LISTED ENTRIES START
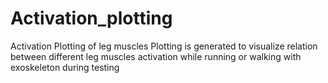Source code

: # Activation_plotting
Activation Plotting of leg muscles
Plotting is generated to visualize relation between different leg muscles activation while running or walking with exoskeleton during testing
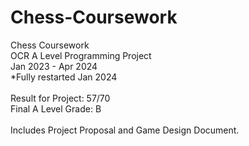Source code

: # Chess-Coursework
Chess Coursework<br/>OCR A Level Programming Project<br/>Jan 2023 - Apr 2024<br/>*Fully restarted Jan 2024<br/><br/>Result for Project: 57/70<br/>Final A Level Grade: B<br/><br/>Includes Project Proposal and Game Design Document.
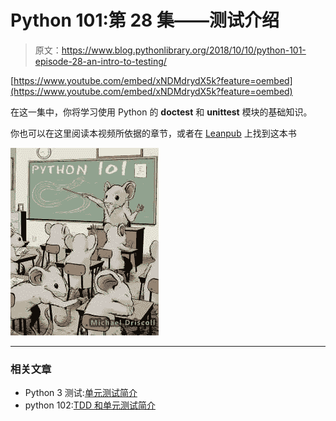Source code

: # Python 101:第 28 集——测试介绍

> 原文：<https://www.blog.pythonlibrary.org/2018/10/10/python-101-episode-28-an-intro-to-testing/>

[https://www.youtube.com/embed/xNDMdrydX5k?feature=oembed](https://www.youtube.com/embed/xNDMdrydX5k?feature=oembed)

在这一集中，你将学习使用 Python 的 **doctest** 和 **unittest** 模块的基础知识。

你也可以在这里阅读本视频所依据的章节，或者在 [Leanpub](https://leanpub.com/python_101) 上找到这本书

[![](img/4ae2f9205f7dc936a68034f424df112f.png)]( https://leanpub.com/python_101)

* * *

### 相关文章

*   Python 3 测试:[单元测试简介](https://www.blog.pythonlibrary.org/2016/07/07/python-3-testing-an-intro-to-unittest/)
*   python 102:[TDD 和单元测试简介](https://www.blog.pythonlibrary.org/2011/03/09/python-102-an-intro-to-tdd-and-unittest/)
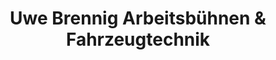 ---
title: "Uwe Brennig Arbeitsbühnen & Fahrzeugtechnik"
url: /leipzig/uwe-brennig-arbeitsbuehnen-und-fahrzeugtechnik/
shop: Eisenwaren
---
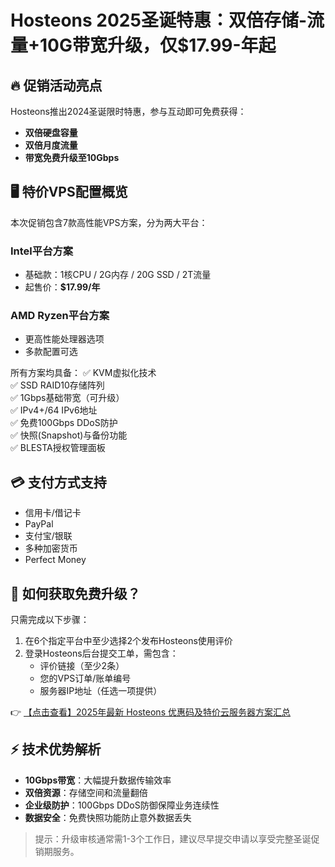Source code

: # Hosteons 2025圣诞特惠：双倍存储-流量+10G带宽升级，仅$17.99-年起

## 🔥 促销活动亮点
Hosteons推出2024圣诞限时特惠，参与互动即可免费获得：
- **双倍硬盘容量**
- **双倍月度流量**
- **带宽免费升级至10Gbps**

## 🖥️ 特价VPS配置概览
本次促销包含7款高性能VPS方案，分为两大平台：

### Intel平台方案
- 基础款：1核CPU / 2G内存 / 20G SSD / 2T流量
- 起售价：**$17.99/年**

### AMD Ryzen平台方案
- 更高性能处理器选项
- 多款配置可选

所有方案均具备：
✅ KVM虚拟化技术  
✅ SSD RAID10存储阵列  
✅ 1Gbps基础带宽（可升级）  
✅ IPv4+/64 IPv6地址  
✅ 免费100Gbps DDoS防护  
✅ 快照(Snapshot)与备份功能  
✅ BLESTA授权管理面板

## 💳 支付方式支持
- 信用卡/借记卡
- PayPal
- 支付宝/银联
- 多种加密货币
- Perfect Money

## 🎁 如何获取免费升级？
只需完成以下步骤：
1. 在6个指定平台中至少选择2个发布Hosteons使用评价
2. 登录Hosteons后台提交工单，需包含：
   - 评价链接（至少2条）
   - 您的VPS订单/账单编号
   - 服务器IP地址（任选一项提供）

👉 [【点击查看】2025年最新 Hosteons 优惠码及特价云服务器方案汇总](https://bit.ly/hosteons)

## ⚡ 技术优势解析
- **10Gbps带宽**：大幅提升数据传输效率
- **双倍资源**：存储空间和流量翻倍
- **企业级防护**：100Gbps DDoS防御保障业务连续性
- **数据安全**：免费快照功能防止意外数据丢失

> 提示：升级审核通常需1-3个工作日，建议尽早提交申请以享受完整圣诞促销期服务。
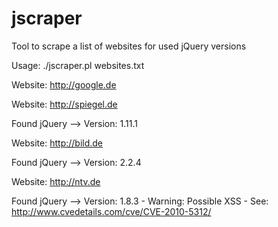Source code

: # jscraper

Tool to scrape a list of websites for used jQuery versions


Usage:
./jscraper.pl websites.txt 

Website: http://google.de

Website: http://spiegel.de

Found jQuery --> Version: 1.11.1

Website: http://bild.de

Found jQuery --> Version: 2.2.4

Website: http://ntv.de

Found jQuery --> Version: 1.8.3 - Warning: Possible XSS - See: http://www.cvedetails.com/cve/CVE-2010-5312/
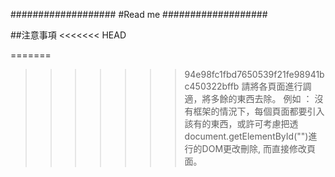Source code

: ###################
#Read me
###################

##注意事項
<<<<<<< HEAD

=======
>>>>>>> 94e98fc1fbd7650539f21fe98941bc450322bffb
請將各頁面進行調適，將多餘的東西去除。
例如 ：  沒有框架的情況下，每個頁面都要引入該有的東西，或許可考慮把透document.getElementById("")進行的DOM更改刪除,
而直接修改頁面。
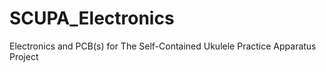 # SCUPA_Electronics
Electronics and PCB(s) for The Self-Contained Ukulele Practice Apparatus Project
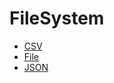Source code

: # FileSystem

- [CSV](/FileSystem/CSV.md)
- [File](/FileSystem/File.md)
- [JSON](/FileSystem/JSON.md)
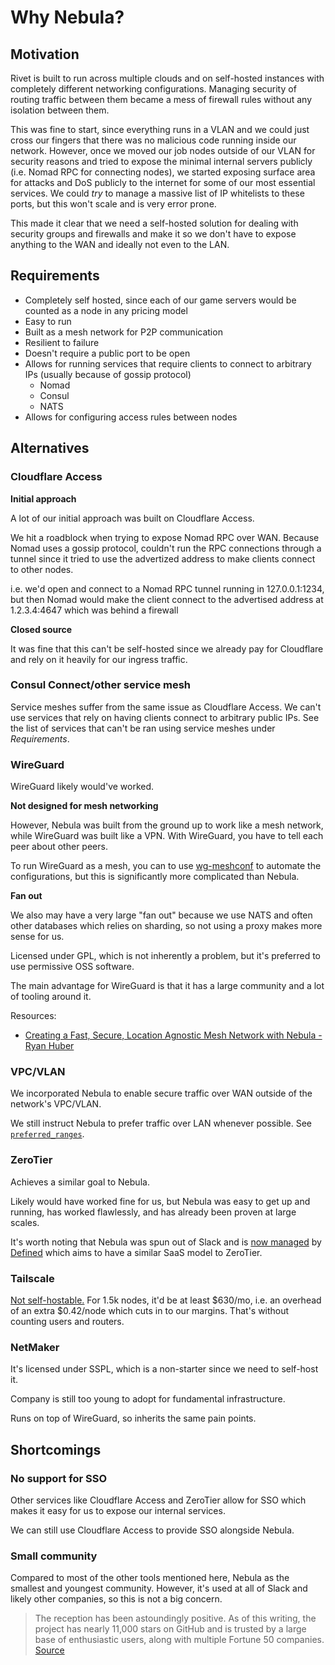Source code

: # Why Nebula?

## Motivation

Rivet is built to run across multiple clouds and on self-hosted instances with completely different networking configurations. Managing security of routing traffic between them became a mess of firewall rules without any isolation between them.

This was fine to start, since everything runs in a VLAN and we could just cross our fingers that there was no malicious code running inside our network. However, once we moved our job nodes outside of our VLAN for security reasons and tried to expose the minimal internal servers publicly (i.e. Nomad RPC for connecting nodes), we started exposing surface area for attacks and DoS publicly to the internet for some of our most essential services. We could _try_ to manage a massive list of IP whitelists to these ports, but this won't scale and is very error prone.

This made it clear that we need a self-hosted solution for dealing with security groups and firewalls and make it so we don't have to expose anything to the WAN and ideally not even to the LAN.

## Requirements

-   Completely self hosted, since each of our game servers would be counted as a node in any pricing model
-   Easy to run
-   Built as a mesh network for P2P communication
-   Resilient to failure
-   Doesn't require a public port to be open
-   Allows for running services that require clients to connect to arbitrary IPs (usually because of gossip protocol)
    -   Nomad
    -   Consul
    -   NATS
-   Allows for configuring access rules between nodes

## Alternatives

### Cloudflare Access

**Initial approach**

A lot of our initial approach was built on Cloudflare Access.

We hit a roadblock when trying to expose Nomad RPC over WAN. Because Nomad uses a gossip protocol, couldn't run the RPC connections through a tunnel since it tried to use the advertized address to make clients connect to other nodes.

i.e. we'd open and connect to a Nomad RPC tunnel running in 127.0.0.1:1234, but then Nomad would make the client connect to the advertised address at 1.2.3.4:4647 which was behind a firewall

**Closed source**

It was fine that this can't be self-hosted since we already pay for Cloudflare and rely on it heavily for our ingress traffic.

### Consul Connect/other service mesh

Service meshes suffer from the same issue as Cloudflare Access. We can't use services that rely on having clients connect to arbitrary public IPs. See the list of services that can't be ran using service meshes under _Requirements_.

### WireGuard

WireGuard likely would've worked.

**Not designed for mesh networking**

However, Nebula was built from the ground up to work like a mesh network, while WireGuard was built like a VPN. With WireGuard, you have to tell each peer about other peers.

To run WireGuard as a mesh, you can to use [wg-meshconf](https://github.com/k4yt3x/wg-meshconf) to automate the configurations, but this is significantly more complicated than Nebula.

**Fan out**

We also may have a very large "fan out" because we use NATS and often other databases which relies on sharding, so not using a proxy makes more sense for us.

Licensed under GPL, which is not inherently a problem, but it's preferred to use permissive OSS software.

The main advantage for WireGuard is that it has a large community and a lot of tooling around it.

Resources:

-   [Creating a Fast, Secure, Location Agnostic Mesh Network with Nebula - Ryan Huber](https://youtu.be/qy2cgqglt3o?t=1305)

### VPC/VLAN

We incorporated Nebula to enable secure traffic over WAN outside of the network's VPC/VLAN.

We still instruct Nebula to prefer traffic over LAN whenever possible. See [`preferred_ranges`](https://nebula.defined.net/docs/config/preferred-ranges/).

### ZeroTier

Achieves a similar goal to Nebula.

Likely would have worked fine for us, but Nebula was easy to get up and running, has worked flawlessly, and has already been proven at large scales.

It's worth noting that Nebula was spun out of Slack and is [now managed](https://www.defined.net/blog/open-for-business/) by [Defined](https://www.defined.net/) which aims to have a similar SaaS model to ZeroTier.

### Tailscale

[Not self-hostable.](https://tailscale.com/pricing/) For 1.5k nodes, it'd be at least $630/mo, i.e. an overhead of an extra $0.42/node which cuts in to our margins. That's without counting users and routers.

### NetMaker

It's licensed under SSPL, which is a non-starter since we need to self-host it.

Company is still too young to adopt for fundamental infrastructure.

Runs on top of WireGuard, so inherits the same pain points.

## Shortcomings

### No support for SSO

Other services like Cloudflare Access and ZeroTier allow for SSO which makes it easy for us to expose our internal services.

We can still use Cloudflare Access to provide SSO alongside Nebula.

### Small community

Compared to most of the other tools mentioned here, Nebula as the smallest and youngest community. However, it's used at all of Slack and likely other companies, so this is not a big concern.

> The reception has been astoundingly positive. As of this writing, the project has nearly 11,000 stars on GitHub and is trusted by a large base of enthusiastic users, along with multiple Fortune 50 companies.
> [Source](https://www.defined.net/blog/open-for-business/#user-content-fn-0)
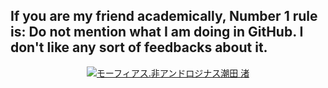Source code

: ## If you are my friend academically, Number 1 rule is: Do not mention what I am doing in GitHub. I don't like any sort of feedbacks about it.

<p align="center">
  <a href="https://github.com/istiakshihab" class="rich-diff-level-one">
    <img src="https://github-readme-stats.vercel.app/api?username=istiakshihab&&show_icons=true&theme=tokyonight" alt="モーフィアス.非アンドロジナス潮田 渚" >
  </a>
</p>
LISTED ENTRIES END
WHAT NEEDS TO BE DONE:
Please state how many lines of the data hold the string "preferred", with nothing else in your reply.

SOLUTION TO THIS PROBLEM:
2